**DIRECTIONS FOR THIS TASK:**
Below is a listing. Write out exactly its lines between the one holding "CREATE WINDOW CseEventWindow" and the one holding "The window in", inclusive.

(STORED DATA)

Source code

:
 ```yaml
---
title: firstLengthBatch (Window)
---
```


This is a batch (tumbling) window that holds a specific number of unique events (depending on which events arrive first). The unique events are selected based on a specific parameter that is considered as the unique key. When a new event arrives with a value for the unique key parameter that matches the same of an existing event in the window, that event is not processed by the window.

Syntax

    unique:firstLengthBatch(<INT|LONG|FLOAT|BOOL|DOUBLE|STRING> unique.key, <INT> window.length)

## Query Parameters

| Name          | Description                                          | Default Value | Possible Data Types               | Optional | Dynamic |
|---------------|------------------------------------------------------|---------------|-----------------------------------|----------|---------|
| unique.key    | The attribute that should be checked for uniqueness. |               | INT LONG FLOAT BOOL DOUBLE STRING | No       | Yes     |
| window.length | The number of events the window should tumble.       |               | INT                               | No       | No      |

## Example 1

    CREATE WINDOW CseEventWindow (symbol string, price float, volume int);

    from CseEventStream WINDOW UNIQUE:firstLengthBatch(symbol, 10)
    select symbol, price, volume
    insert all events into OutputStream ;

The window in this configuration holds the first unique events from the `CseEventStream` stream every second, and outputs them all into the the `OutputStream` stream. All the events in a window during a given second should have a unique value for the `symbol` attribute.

(End STORED DATA)
(STORED DATA)

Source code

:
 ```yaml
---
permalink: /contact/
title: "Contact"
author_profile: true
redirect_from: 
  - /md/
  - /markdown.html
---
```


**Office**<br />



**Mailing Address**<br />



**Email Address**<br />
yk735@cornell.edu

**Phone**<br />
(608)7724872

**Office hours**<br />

(End STORED DATA)
(STORED DATA)

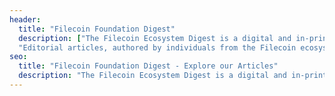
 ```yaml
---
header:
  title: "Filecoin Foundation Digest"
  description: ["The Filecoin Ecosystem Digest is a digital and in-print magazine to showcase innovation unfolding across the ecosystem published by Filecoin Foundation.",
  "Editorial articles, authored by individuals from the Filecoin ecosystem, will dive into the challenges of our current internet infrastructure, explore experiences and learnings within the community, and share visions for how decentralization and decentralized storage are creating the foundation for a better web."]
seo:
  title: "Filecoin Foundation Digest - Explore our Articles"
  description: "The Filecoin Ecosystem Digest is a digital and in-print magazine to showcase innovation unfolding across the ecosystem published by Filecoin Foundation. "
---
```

(End STORED DATA)

**YOUR SOLUTION:**
    CREATE WINDOW CseEventWindow (symbol string, price float, volume int);

    from CseEventStream WINDOW UNIQUE:firstLengthBatch(symbol, 10)
    select symbol, price, volume
    insert all events into OutputStream ;

The window in this configuration holds the first unique events from the `CseEventStream` stream every second, and outputs them all into the the `OutputStream` stream. All the events in a window during a given second should have a unique value for the `symbol` attribute.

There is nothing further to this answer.